■ **Work instructions**: Exact copy, pictures excluded: output the lines from the opening of the entries through the line bearing "A integração do".

■ **Data to examine**:

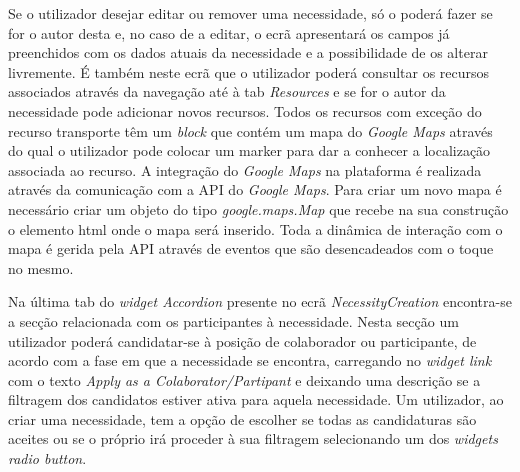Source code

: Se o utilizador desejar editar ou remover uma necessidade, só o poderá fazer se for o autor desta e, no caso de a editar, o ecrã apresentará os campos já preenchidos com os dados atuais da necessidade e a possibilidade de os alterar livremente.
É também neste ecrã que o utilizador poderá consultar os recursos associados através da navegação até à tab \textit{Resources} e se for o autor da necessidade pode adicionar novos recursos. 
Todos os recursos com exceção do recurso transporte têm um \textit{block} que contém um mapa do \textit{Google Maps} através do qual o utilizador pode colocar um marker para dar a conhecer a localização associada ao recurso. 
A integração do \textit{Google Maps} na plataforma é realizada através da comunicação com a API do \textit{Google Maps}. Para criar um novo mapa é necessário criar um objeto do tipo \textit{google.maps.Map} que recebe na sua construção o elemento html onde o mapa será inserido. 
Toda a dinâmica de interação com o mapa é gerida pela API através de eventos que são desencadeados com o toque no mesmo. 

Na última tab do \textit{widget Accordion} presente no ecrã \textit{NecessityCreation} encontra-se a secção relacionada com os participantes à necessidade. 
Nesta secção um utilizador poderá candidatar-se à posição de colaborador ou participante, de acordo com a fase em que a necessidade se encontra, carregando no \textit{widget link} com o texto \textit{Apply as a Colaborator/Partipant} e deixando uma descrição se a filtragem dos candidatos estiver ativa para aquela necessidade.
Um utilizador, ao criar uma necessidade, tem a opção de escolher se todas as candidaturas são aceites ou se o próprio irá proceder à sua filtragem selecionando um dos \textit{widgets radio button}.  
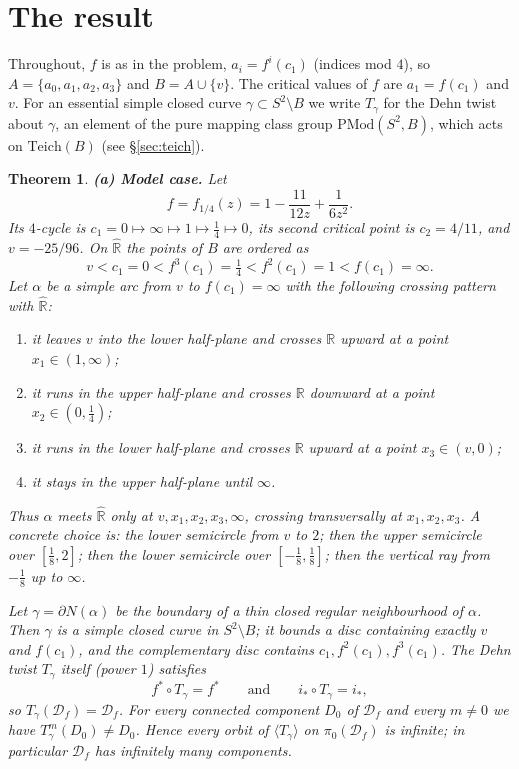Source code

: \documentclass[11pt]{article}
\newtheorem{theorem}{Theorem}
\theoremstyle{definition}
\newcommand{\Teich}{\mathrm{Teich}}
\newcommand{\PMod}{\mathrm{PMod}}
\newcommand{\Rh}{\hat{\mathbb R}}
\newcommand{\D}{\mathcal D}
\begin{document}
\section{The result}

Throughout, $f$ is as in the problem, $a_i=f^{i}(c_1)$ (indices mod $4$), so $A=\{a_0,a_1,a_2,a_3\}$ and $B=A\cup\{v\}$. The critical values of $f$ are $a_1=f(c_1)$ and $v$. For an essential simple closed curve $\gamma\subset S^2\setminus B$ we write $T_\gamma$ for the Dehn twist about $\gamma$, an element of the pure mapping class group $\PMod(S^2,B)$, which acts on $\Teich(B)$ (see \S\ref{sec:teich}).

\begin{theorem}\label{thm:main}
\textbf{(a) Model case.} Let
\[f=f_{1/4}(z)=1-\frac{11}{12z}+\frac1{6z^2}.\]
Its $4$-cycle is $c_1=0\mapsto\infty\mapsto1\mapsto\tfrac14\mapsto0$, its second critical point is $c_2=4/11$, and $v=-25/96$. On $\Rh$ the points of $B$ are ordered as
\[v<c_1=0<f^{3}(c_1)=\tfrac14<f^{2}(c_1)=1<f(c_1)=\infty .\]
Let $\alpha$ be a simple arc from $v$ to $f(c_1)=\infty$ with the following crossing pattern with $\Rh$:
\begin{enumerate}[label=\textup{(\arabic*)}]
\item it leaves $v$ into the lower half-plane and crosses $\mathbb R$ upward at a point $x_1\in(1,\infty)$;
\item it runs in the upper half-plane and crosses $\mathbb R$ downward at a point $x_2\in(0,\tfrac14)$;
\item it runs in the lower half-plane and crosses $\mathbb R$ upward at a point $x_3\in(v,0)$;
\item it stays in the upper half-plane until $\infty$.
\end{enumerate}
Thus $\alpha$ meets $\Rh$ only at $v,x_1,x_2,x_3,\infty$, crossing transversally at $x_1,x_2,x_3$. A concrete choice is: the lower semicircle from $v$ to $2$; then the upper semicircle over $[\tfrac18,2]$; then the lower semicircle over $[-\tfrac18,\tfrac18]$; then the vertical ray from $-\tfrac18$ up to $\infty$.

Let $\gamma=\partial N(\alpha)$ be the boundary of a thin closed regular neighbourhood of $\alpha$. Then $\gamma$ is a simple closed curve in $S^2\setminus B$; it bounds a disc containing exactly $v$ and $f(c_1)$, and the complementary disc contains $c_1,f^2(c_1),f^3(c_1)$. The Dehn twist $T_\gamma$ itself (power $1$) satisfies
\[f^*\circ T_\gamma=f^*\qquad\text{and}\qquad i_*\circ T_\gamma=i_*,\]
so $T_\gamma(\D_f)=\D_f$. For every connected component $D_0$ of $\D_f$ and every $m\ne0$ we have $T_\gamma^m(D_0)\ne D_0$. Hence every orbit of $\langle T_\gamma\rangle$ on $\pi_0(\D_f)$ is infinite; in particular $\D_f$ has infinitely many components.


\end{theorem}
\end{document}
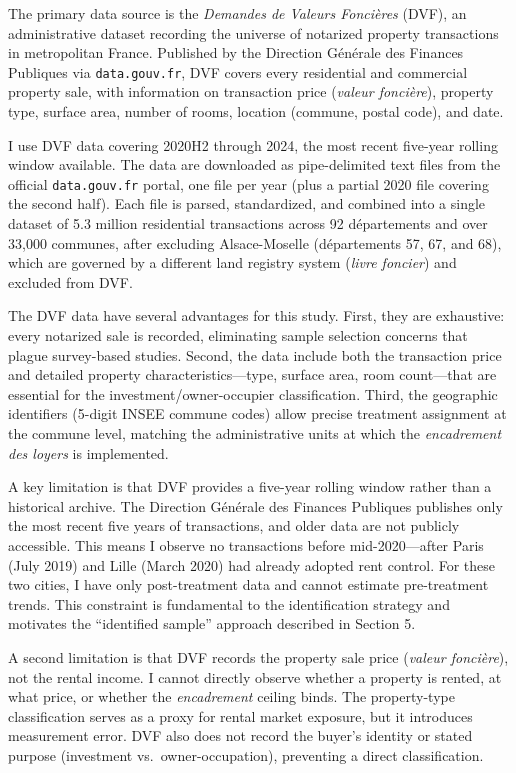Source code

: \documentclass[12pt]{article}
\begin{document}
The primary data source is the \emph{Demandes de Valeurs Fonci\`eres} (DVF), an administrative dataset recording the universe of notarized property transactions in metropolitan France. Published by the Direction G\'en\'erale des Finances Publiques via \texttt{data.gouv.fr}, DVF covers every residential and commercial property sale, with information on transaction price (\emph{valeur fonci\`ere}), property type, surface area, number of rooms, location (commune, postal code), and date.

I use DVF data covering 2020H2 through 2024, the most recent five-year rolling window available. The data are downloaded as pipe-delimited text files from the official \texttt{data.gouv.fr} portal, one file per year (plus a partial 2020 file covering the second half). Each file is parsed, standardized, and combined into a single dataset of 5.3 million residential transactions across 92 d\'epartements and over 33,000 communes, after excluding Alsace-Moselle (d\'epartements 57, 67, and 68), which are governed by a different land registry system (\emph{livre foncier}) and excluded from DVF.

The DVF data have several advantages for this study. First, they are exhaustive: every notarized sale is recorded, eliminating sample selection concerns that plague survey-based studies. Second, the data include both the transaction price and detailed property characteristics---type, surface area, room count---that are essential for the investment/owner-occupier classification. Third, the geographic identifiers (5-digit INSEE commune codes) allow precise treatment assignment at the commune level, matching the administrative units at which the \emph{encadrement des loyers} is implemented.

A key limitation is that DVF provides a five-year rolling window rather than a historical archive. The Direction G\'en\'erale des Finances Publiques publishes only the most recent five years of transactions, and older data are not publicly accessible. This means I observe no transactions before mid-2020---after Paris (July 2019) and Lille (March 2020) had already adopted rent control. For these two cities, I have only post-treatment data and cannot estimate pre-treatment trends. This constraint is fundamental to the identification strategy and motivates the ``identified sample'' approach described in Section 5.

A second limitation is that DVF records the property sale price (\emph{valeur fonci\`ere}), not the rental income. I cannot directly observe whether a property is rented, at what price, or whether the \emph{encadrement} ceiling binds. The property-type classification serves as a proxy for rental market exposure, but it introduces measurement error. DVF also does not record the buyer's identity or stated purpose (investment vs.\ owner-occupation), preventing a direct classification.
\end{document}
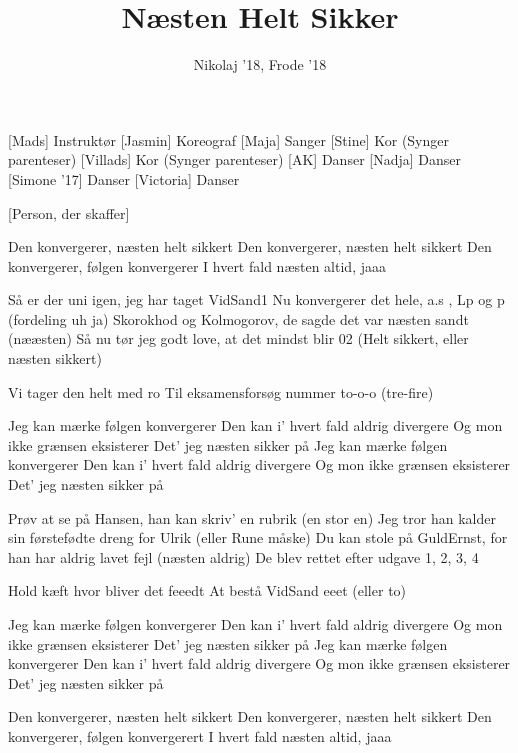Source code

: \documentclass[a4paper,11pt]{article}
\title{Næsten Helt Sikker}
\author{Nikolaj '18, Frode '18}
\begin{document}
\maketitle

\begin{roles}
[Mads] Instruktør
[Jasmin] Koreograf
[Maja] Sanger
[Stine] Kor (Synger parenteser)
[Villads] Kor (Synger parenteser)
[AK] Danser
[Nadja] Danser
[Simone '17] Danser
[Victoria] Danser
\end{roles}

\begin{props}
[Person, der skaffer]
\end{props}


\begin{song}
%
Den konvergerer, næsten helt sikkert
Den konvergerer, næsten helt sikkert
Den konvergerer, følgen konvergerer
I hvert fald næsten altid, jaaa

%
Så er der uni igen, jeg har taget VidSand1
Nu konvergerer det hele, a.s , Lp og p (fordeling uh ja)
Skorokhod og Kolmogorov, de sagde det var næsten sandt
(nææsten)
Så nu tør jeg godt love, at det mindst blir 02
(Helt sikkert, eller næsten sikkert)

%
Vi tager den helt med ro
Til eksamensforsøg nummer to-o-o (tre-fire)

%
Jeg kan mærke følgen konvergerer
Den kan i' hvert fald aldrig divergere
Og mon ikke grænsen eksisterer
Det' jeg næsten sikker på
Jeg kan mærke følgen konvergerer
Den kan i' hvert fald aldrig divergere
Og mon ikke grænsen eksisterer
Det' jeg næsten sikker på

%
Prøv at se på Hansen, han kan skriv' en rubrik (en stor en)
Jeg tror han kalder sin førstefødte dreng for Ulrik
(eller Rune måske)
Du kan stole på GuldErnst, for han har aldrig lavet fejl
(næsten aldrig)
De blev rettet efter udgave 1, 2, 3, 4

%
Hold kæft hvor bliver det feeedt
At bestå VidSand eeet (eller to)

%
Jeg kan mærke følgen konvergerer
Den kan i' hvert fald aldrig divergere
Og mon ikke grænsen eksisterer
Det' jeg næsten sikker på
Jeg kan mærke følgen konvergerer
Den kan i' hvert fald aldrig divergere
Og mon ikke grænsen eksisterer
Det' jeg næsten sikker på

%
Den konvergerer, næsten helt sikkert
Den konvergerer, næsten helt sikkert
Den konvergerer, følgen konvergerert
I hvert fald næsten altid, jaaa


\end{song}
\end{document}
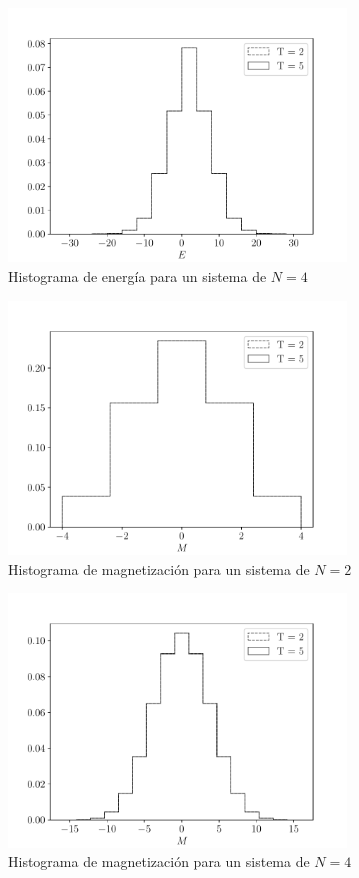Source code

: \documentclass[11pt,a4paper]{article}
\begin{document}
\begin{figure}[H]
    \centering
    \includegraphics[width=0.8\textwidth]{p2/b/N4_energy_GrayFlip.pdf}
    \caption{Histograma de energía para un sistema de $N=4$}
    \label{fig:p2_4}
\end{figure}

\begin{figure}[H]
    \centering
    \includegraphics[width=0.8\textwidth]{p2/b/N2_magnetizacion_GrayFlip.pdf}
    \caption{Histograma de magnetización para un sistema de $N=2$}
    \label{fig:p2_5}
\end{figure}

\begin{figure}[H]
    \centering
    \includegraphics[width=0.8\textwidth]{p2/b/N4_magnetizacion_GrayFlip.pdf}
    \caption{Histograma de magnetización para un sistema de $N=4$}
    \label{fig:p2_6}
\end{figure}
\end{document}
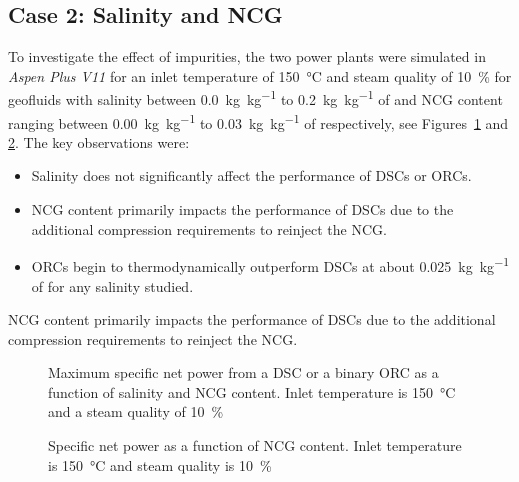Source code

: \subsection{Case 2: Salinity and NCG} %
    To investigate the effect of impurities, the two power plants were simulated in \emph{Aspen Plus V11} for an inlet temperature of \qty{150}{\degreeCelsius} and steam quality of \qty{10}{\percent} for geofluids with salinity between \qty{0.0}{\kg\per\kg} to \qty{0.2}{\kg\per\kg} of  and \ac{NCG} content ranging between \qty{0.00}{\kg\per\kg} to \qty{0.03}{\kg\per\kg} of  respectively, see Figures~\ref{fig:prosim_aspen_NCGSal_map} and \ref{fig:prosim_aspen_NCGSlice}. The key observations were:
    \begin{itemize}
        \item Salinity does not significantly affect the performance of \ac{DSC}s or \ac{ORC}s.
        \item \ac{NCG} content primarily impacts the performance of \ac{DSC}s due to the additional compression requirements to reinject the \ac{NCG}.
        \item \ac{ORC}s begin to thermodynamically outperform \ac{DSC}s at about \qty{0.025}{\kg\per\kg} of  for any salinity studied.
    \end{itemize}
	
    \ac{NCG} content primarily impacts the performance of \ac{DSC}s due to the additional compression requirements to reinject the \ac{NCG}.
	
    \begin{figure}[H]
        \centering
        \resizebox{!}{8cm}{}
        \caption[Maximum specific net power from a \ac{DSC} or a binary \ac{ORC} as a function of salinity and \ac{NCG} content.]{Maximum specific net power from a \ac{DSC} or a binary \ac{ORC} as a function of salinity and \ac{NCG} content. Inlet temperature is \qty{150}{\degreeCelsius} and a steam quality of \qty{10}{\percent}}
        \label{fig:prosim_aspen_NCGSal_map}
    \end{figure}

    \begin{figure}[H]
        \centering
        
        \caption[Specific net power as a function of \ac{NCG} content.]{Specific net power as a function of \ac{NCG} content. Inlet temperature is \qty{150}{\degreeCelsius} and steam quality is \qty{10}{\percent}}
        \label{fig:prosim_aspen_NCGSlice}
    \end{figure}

■ **Task solution**:
Source code

: Se o utilizador desejar editar ou remover uma necessidade, só o poderá fazer se for o autor desta e, no caso de a editar, o ecrã apresentará os campos já preenchidos com os dados atuais da necessidade e a possibilidade de os alterar livremente.
É também neste ecrã que o utilizador poderá consultar os recursos associados através da navegação até à tab \textit{Resources} e se for o autor da necessidade pode adicionar novos recursos. 
Todos os recursos com exceção do recurso transporte têm um \textit{block} que contém um mapa do \textit{Google Maps} através do qual o utilizador pode colocar um marker para dar a conhecer a localização associada ao recurso. 
A integração do \textit{Google Maps} na plataforma é realizada através da comunicação com a API do \textit{Google Maps}. Para criar um novo mapa é necessário criar um objeto do tipo \textit{google.maps.Map} que recebe na sua construção o elemento html onde o mapa será inserido. 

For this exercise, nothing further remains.